We got to the hospital in Luodong at about 9:30 that evening and were immediately surrounded by professionals. The doctor spoke fluent English and knew what to do. He gave me shots in my arm, hip and finger and then made two deep incisions at the knuckle and squeezed all the blood out.
While he worked he asked about the incident. After hearing my story he said that I had been bitten by a bamboo snake, one of Taiwan’s most poisonous, whose bite is often fatal. After working on me and injecting me with anti-venom, which also is sometimes fatal, he sewed me up and released the tourniquet. His staff bandaged the wound, which now looked like four-day-old hamburger, and told me to lie down and relax. He predicted that I would either be dead within in a few hours or in the hospital for six weeks in agony. And then he left.
I felt fine. Or I did until the pain medication wore off.
After several minutes the staff asked us to move into the waiting area and let them know if we had any problems; they needed my room. An hour later they told us to go home and come back the next day for a checkup. We returned to our apartment in Su Ao and, after a sleepless night, got up at 5am and started the day.
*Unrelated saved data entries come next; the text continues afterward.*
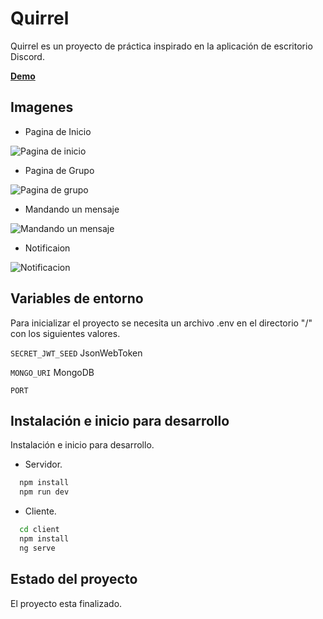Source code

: 
# Quirrel 

Quirrel es un proyecto de práctica inspirado en la aplicación de escritorio Discord.

[**Demo**](https://chat-production-fd71.up.railway.app/)

## Imagenes

- Pagina de Inicio

![Pagina de inicio](https://res.cloudinary.com/drifqbdtu/image/upload/w_690/v1678409126/Readme/Chat/Inicio_f8rhsq.png)

- Pagina de Grupo

![Pagina de grupo](https://res.cloudinary.com/drifqbdtu/image/upload/w_690/v1678409126/Readme/Chat/grupo_jeukqc.png)

- Mandando un mensaje

![Mandando un mensaje](https://res.cloudinary.com/drifqbdtu/image/upload/v1678409127/Readme/Chat/mandarMensaje_uzftre.gif)

- Notificaion

![Notificacion](https://res.cloudinary.com/drifqbdtu/image/upload/w_690/v1678409954/Readme/Chat/invitacion_qfhiex.png)

## Variables de entorno

Para inicializar el proyecto se necesita un archivo .env en el directorio "/" con los siguientes valores.

`SECRET_JWT_SEED` JsonWebToken

`MONGO_URI` MongoDB

`PORT` 

## Instalación e inicio para desarrollo

Instalación e inicio para desarrollo.

- Servidor.

```bash
  npm install
  npm run dev
```
- Cliente.

```bash
  cd client
  npm install
  ng serve
```
## Estado del proyecto

El proyecto esta finalizado.

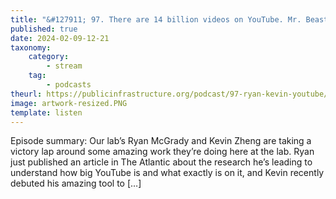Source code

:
 ```yaml
---
title: "&#127911; 97. There are 14 billion videos on YouTube. Mr. Beast, we hereby challenge you to watch them all."
published: true
date: 2024-02-09-12-21
taxonomy:
    category:
        - stream
    tag:
        - podcasts
theurl: https://publicinfrastructure.org/podcast/97-ryan-kevin-youtube/
image: artwork-resized.PNG
template: listen
---
```


Episode summary: Our lab&rsquo;s Ryan McGrady and Kevin Zheng are taking a victory lap around some amazing work they&rsquo;re doing here at the lab. Ryan just published an article in The Atlantic about the research he&rsquo;s leading to understand how big YouTube is and what exactly is on it, and Kevin recently debuted his amazing tool to [&hellip;]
Later that afternoon the doctor examined me and expressed surprise that I was so unaffected. At length he concluded that I had not seen the snake clearly and had been bitten by some other species. I had been very fortunate. We went home and got some much-needed rest.
All through this experience I had remained calm, even while picking my companion out of the ditch. In my mind I had seen very clearly the story of Paul being bitten by a viper in Acts chapter 28. Onlookers thought he was going to die but he shook off the snake and felt no harm. I also remembered the promises of protection for the Lord’s servants against serpents in Mark 16:18. Although there is no promise of protection against the willfully foolish, I had been a full-time servant of the Lord and felt assured that His promises applied. I was very grateful that they did. I was able to finish my mission and return to my family 7 months later, fully healed.
I did pick up a nickname, though. The local Chinese laughed at my story and my big bandage and called me “the dumb missionary”. I have never picked up a snake since.
This story retells an incident that happened during my service as a missionary for the Church of Jesus Christ of Latter-day Saints. I have done my best to stay as close to the facts as possible, my primary source of information being my 1978 missionary journal. Except for myself, I have left out or changed the names of persons and facilities which might be embarrassed by this account. I have retained the names of the towns involved. I’ve been asked to document the story many times; I hope you enjoyed it.